** Opening Provided records block **
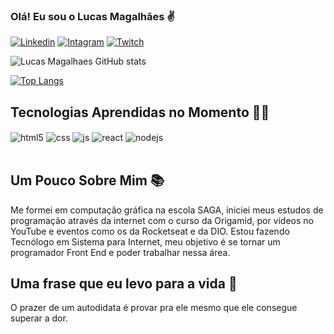 ### Olá! Eu sou o Lucas Magalhães ✌️


[![Linkedin](https://img.shields.io/badge/LinkedIn-0077B5?style=for-the-badge&logo=linkedin&logoColor=white)](https://www.linkedin.com/in/lucas-magalhães-266723221/)
[![Intagram](https://img.shields.io/badge/Instagram-E4405F?style=for-the-badge&logo=instagram&logoColor=white)](https://www.instagram.com/lmagalhaes01/)
[![Twitch](https://img.shields.io/badge/Twitch-9146FF?style=for-the-badge&logo=twitch&logoColor=white)](https://www.twitch.tv/quiiron)

![Lucas Magalhaes GitHub stats](https://github-readme-stats.vercel.app/api?username=lmagalhaes98&show_icons=true&theme=radical)

[![Top Langs](https://github-readme-stats.vercel.app/api/top-langs/?username=lmagalhaes98&layout=compact&theme=radical)](https://github.com/anuraghazra/github-readme-stats)

## Tecnologias Aprendidas no Momento 👨‍💻

<div style="display: inline_block">
  <img align="center" alt="html5" src="https://img.shields.io/badge/HTML5-E34F26?style=for-the-badge&logo=html5&logoColor=white" />
  <img align="center" alt="css" src="https://img.shields.io/badge/CSS3-1572B6?style=for-the-badge&logo=css3&logoColor=white" />
  <img align="center" alt="js" src="https://img.shields.io/badge/JavaScript-F7DF1E?style=for-the-badge&logo=javascript&logoColor=black" />
  <img align="center" alt="react" src="https://img.shields.io/badge/React-20232A?style=for-the-badge&logo=react&logoColor=61DAFB" />
  <img align="center" alt="nodejs" src="https://img.shields.io/badge/Node.js-43853D?style=for-the-badge&logo=node.js&logoColor=white" />
</div><br/>

## Um Pouco Sobre Mim 📚

Me formei em computação gráfica na escola SAGA, iniciei meus estudos de programação através da internet com o curso da Origamid, por vídeos no YouTube e eventos como os da Rocketseat e da DIO.
Estou fazendo Tecnólogo em Sistema para Internet, meu objetivo é se tornar um programador Front End e poder trabalhar nessa área.

## Uma frase que eu levo para a vida 💭

O prazer de um autodidata é provar pra ele mesmo que ele consegue superar a dor.
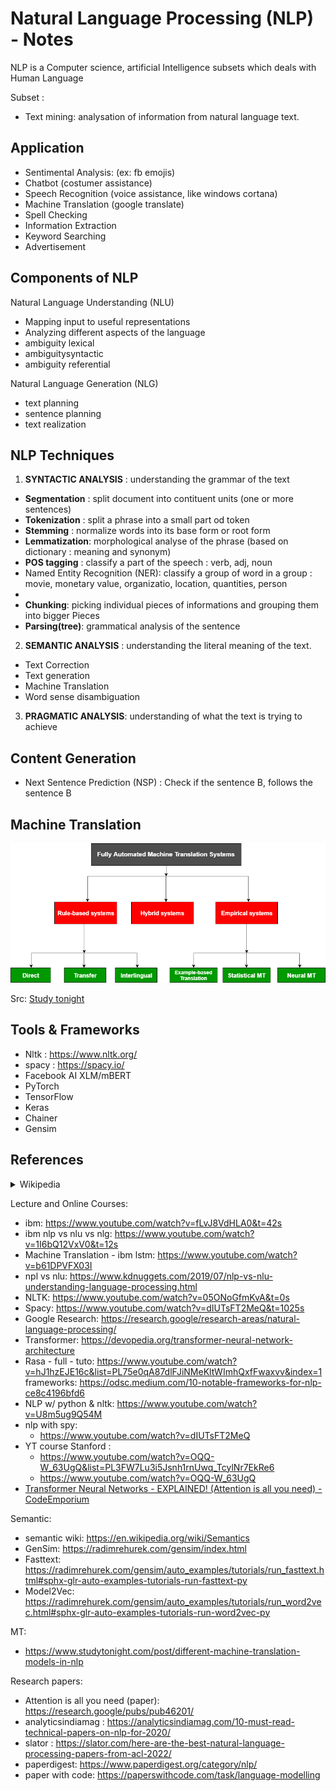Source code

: # Natural Language Processing (NLP) - Notes

NLP is a Computer science, artificial Intelligence subsets which deals with Human Language

Subset : 
- Text mining: analysation of information from natural language text.

## Application

* Sentimental Analysis: (ex: fb emojis)
* Chatbot (costumer assistance)
* Speech Recognition (voice assistance, like windows cortana)
* Machine Translation (google translate)
* Spell Checking
* Information Extraction
* Keyword Searching
* Advertisement 

## Components of NLP

Natural Language Understanding (NLU)
- Mapping input to useful representations
- Analyzing different aspects of the language
- ambiguity lexical
- ambiguitysyntactic 
- ambiguity referential
 
Natural Language Generation (NLG)
- text planning
- sentence planning
- text realization

## NLP Techniques

1. **SYNTACTIC ANALYSIS** : understanding the grammar of the text
  - **Segmentation** : split document into contituent units (one or more sentences)
  - **Tokenization** : split a phrase into a small part od token
  - **Stemming** : normalize words into its base form or root form
  - **Lemmatization**: morphological analyse of the phrase (based on dictionary : meaning and synonym)
  - **POS tagging** : classify a part of the speech : verb, adj, noun 
  - Named Entity Recognition (NER): classify a group of word in a group : movie, monetary value, organizatio, location, quantities, person
  - 
  - **Chunking**: picking individual pieces of informations and grouping them into bigger Pieces
  - **Parsing(tree)**: grammatical analysis of the sentence

2. **SEMANTIC ANALYSIS** : understanding the literal meaning of the text.
  - Text Correction
  - Text generation
  - Machine Translation
  - Word sense disambiguation

3. **PRAGMATIC ANALYSIS**: understanding of what the text is trying to achieve

## Content Generation

- Next Sentence Prediction (NSP) : Check if the sentence B, follows the sentence B


## Machine Translation

![](./docs/mt-group.png)

Src: [Study tonight](https://www.studytonight.com/post/different-machine-translation-models-in-nlp)

## Tools & Frameworks

- Nltk : https://www.nltk.org/
- spacy  :  https://spacy.io/
- Facebook AI XLM/mBERT
- PyTorch  
- TensorFlow
- Keras
- Chainer
- Gensim 


## References

<details>
  <summary>Wikipedia</summary>

  - Natural Language Processing: https://en.wikipedia.org/wiki/Natural_language_processing
  - MT: https://en.wikipedia.org/wiki/Machine_translation
  - Neural MT: https://en.wikipedia.org/wiki/Neural_machine_translation
  - NLP: https://en.wikipedia.org/wiki/Natural_language_processing

</details>

Lecture and Online Courses:
- ibm: https://www.youtube.com/watch?v=fLvJ8VdHLA0&t=42s
- ibm nlp vs nlu vs nlg: https://www.youtube.com/watch?v=1I6bQ12VxV0&t=12s
- Machine Translation - ibm lstm: https://www.youtube.com/watch?v=b61DPVFX03I
- npl vs nlu: https://www.kdnuggets.com/2019/07/nlp-vs-nlu-understanding-language-processing.html
- NLTK: https://www.youtube.com/watch?v=05ONoGfmKvA&t=0s
- Spacy: https://www.youtube.com/watch?v=dIUTsFT2MeQ&t=1025s
- Google Research: https://research.google/research-areas/natural-language-processing/
- Transformer: https://devopedia.org/transformer-neural-network-architecture
- Rasa - full - tuto: https://www.youtube.com/watch?v=hJ1hzEJE16c&list=PL75e0qA87dlFJiNMeKltWImhQxfFwaxvv&index=1
frameworks: https://odsc.medium.com/10-notable-frameworks-for-nlp-ce8c4196bfd6
- NLP w/ python & nltk: 
https://www.youtube.com/watch?v=U8m5ug9Q54M
- nlp with spy: 
  - https://www.youtube.com/watch?v=dIUTsFT2MeQ
- YT course Stanford :
  - https://www.youtube.com/watch?v=OQQ-W_63UgQ&list=PL3FW7Lu3i5Jsnh1rnUwq_TcylNr7EkRe6 
  - https://www.youtube.com/watch?v=OQQ-W_63UgQ
- [Transformer Neural Networks - EXPLAINED! (Attention is all you need) - CodeEmporium](https://www.youtube.com/watch?v=TQQlZhbC5ps)


Semantic:
 * semantic wiki: https://en.wikipedia.org/wiki/Semantics
 * GenSim: https://radimrehurek.com/gensim/index.html
 * Fasttext: https://radimrehurek.com/gensim/auto_examples/tutorials/run_fasttext.html#sphx-glr-auto-examples-tutorials-run-fasttext-py
 * Model2Vec: https://radimrehurek.com/gensim/auto_examples/tutorials/run_word2vec.html#sphx-glr-auto-examples-tutorials-run-word2vec-py


MT: 
- https://www.studytonight.com/post/different-machine-translation-models-in-nlp

Research papers: 
- Attention is all you need (paper): https://research.google/pubs/pub46201/
- analyticsindiamag : https://analyticsindiamag.com/10-must-read-technical-papers-on-nlp-for-2020/
- slator : https://slator.com/here-are-the-best-natural-language-processing-papers-from-acl-2022/
- paperdigest: https://www.paperdigest.org/category/nlp/
- paper with code: https://paperswithcode.com/task/language-modelling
** Closing Provided records block **
**What the task asks:** Output every entry exactly, leaving out pictures.

**Answer space:**
 ### Olá! Eu sou o Lucas Magalhães ✌️


[![Linkedin](https://img.shields.io/badge/LinkedIn-0077B5?style=for-the-badge&logo=linkedin&logoColor=white)](https://www.linkedin.com/in/lucas-magalhães-266723221/)
[![Intagram](https://img.shields.io/badge/Instagram-E4405F?style=for-the-badge&logo=instagram&logoColor=white)](https://www.instagram.com/lmagalhaes01/)
[![Twitch](https://img.shields.io/badge/Twitch-9146FF?style=for-the-badge&logo=twitch&logoColor=white)](https://www.twitch.tv/quiiron)

![Lucas Magalhaes GitHub stats](https://github-readme-stats.vercel.app/api?username=lmagalhaes98&show_icons=true&theme=radical)

[![Top Langs](https://github-readme-stats.vercel.app/api/top-langs/?username=lmagalhaes98&layout=compact&theme=radical)](https://github.com/anuraghazra/github-readme-stats)

## Tecnologias Aprendidas no Momento 👨‍💻

<div style="display: inline_block">
  <img align="center" alt="html5" src="https://img.shields.io/badge/HTML5-E34F26?style=for-the-badge&logo=html5&logoColor=white" />
  <img align="center" alt="css" src="https://img.shields.io/badge/CSS3-1572B6?style=for-the-badge&logo=css3&logoColor=white" />
  <img align="center" alt="js" src="https://img.shields.io/badge/JavaScript-F7DF1E?style=for-the-badge&logo=javascript&logoColor=black" />
  <img align="center" alt="react" src="https://img.shields.io/badge/React-20232A?style=for-the-badge&logo=react&logoColor=61DAFB" />
  <img align="center" alt="nodejs" src="https://img.shields.io/badge/Node.js-43853D?style=for-the-badge&logo=node.js&logoColor=white" />
</div><br/>

## Um Pouco Sobre Mim 📚

Me formei em computação gráfica na escola SAGA, iniciei meus estudos de programação através da internet com o curso da Origamid, por vídeos no YouTube e eventos como os da Rocketseat e da DIO.
Estou fazendo Tecnólogo em Sistema para Internet, meu objetivo é se tornar um programador Front End e poder trabalhar nessa área.

## Uma frase que eu levo para a vida 💭

O prazer de um autodidata é provar pra ele mesmo que ele consegue superar a dor.
Source code

: # Natural Language Processing (NLP) - Notes

NLP is a Computer science, artificial Intelligence subsets which deals with Human Language

Subset : 
- Text mining: analysation of information from natural language text.

## Application

* Sentimental Analysis: (ex: fb emojis)
* Chatbot (costumer assistance)
* Speech Recognition (voice assistance, like windows cortana)
* Machine Translation (google translate)
* Spell Checking
* Information Extraction
* Keyword Searching
* Advertisement 

## Components of NLP

Natural Language Understanding (NLU)
- Mapping input to useful representations
- Analyzing different aspects of the language
- ambiguity lexical
- ambiguitysyntactic 
- ambiguity referential
 
Natural Language Generation (NLG)
- text planning
- sentence planning
- text realization

## NLP Techniques

1. **SYNTACTIC ANALYSIS** : understanding the grammar of the text
  - **Segmentation** : split document into contituent units (one or more sentences)
  - **Tokenization** : split a phrase into a small part od token
  - **Stemming** : normalize words into its base form or root form
  - **Lemmatization**: morphological analyse of the phrase (based on dictionary : meaning and synonym)
  - **POS tagging** : classify a part of the speech : verb, adj, noun 
  - Named Entity Recognition (NER): classify a group of word in a group : movie, monetary value, organizatio, location, quantities, person
  - 
  - **Chunking**: picking individual pieces of informations and grouping them into bigger Pieces
  - **Parsing(tree)**: grammatical analysis of the sentence

2. **SEMANTIC ANALYSIS** : understanding the literal meaning of the text.
  - Text Correction
  - Text generation
  - Machine Translation
  - Word sense disambiguation

3. **PRAGMATIC ANALYSIS**: understanding of what the text is trying to achieve

## Content Generation

- Next Sentence Prediction (NSP) : Check if the sentence B, follows the sentence B


## Machine Translation

![](./docs/mt-group.png)

Src: [Study tonight](https://www.studytonight.com/post/different-machine-translation-models-in-nlp)

## Tools & Frameworks

- Nltk : https://www.nltk.org/
- spacy  :  https://spacy.io/
- Facebook AI XLM/mBERT
- PyTorch  
- TensorFlow
- Keras
- Chainer
- Gensim 


## References

<details>
  <summary>Wikipedia</summary>

  - Natural Language Processing: https://en.wikipedia.org/wiki/Natural_language_processing
  - MT: https://en.wikipedia.org/wiki/Machine_translation
  - Neural MT: https://en.wikipedia.org/wiki/Neural_machine_translation
  - NLP: https://en.wikipedia.org/wiki/Natural_language_processing

</details>

Lecture and Online Courses:
- ibm: https://www.youtube.com/watch?v=fLvJ8VdHLA0&t=42s
- ibm nlp vs nlu vs nlg: https://www.youtube.com/watch?v=1I6bQ12VxV0&t=12s
- Machine Translation - ibm lstm: https://www.youtube.com/watch?v=b61DPVFX03I
- npl vs nlu: https://www.kdnuggets.com/2019/07/nlp-vs-nlu-understanding-language-processing.html
- NLTK: https://www.youtube.com/watch?v=05ONoGfmKvA&t=0s
- Spacy: https://www.youtube.com/watch?v=dIUTsFT2MeQ&t=1025s
- Google Research: https://research.google/research-areas/natural-language-processing/
- Transformer: https://devopedia.org/transformer-neural-network-architecture
- Rasa - full - tuto: https://www.youtube.com/watch?v=hJ1hzEJE16c&list=PL75e0qA87dlFJiNMeKltWImhQxfFwaxvv&index=1
frameworks: https://odsc.medium.com/10-notable-frameworks-for-nlp-ce8c4196bfd6
- NLP w/ python & nltk: 
https://www.youtube.com/watch?v=U8m5ug9Q54M
- nlp with spy: 
  - https://www.youtube.com/watch?v=dIUTsFT2MeQ
- YT course Stanford :
  - https://www.youtube.com/watch?v=OQQ-W_63UgQ&list=PL3FW7Lu3i5Jsnh1rnUwq_TcylNr7EkRe6 
  - https://www.youtube.com/watch?v=OQQ-W_63UgQ
- [Transformer Neural Networks - EXPLAINED! (Attention is all you need) - CodeEmporium](https://www.youtube.com/watch?v=TQQlZhbC5ps)


Semantic:
 * semantic wiki: https://en.wikipedia.org/wiki/Semantics
 * GenSim: https://radimrehurek.com/gensim/index.html
 * Fasttext: https://radimrehurek.com/gensim/auto_examples/tutorials/run_fasttext.html#sphx-glr-auto-examples-tutorials-run-fasttext-py
 * Model2Vec: https://radimrehurek.com/gensim/auto_examples/tutorials/run_word2vec.html#sphx-glr-auto-examples-tutorials-run-word2vec-py


MT: 
- https://www.studytonight.com/post/different-machine-translation-models-in-nlp

Research papers: 
- Attention is all you need (paper): https://research.google/pubs/pub46201/
- analyticsindiamag : https://analyticsindiamag.com/10-must-read-technical-papers-on-nlp-for-2020/
- slator : https://slator.com/here-are-the-best-natural-language-processing-papers-from-acl-2022/
- paperdigest: https://www.paperdigest.org/category/nlp/
- paper with code: https://paperswithcode.com/task/language-modelling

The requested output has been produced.